*** Opening STUDY MATERIAL ***
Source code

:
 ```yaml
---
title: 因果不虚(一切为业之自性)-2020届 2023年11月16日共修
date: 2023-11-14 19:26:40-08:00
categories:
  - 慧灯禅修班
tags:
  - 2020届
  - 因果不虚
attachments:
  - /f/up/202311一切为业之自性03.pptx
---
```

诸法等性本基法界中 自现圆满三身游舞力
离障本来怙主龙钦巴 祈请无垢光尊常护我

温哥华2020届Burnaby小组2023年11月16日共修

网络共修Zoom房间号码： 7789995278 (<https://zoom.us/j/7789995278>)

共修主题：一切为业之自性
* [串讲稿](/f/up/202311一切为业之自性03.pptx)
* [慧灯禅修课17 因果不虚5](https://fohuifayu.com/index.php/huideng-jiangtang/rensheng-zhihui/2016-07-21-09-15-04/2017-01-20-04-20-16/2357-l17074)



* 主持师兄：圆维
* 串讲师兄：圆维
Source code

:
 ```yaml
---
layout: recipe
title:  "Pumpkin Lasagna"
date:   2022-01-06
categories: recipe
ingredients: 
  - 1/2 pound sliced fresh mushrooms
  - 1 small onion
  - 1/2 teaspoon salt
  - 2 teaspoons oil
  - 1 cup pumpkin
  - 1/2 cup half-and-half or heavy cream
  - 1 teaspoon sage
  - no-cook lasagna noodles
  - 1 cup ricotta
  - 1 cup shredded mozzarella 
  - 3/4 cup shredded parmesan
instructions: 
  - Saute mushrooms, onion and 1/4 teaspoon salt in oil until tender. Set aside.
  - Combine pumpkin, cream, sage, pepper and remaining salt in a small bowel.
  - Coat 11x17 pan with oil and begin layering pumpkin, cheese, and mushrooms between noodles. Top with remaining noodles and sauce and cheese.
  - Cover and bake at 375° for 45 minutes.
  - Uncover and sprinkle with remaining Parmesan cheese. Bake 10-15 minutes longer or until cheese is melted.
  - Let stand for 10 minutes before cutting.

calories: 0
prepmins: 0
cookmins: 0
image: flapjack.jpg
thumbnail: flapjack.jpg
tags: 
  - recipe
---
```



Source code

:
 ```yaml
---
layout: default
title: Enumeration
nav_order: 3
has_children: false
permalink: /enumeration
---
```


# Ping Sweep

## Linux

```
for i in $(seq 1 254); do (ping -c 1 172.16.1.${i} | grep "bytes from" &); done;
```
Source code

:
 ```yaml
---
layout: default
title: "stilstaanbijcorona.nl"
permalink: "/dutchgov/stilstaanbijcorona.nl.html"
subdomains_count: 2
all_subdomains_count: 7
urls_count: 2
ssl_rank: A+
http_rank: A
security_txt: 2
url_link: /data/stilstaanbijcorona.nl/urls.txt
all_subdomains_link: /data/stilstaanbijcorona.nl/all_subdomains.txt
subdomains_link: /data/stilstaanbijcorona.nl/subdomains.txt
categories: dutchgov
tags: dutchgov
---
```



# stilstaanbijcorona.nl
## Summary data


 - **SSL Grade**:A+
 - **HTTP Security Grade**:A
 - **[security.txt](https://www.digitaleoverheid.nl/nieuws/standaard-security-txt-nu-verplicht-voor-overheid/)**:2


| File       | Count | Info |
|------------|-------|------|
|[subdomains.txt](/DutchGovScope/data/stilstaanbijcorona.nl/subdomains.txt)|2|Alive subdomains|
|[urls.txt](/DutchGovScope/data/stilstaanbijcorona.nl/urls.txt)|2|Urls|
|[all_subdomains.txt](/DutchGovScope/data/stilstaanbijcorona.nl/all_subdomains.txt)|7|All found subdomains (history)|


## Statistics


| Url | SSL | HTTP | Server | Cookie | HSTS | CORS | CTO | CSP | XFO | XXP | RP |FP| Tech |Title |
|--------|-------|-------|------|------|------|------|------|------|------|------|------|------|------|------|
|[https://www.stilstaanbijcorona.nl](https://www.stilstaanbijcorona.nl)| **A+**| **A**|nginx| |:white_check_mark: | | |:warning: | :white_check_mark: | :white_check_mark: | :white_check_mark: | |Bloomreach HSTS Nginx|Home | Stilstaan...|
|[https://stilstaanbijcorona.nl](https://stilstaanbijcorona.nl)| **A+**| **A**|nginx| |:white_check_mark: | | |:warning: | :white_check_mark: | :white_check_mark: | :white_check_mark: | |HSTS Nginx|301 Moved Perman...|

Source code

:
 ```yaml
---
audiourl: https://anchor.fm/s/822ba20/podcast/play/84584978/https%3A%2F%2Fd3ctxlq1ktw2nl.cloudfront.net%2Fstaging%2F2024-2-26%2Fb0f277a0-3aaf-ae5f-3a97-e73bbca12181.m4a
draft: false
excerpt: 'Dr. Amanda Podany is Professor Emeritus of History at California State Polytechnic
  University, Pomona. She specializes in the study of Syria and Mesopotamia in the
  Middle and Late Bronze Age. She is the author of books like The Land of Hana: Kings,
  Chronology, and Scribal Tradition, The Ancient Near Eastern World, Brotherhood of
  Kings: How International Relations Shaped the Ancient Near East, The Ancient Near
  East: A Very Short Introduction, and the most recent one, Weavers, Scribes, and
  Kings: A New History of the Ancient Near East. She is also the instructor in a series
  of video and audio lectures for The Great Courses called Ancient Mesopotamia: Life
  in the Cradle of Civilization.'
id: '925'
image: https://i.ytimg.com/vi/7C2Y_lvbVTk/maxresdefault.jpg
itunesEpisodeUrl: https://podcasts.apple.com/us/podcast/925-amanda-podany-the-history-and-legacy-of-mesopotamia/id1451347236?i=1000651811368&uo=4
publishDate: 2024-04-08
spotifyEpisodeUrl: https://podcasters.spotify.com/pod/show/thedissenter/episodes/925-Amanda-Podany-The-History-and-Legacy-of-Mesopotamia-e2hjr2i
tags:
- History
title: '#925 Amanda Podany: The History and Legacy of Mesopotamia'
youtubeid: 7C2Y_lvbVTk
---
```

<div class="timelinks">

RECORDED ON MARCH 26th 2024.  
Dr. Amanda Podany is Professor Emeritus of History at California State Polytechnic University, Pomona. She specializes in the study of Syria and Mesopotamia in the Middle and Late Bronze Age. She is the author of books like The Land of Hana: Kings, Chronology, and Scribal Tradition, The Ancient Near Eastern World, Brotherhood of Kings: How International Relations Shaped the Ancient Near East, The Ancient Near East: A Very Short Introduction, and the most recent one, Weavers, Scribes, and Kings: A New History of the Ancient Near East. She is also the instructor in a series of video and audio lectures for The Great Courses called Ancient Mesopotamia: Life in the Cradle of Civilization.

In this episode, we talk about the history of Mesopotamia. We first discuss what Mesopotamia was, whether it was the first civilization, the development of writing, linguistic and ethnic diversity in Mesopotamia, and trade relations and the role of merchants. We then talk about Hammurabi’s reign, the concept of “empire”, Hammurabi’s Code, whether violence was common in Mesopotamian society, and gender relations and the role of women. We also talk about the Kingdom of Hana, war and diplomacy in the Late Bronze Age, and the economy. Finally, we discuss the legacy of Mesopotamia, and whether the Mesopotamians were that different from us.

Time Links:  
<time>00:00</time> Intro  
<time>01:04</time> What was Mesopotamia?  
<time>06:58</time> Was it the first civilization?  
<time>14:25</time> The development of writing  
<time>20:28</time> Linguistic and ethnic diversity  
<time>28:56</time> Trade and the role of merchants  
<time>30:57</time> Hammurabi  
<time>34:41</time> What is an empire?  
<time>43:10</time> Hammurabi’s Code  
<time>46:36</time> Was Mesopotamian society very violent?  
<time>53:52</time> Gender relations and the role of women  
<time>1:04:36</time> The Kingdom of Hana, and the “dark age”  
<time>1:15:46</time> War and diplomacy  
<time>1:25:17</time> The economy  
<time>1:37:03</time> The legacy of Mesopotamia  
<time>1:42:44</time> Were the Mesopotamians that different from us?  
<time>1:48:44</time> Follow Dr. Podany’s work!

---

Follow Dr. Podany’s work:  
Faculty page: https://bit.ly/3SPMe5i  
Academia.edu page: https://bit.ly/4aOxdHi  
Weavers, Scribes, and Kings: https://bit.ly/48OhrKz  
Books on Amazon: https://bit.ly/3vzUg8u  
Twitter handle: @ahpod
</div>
*** Closing STUDY MATERIAL ***
(WHAT IS EXPECTED):
Where a line above contains the string "recipe", copy that line.

(SOLUTION TO THIS EXERCISE):
layout: recipe
categories: recipe
  - recipe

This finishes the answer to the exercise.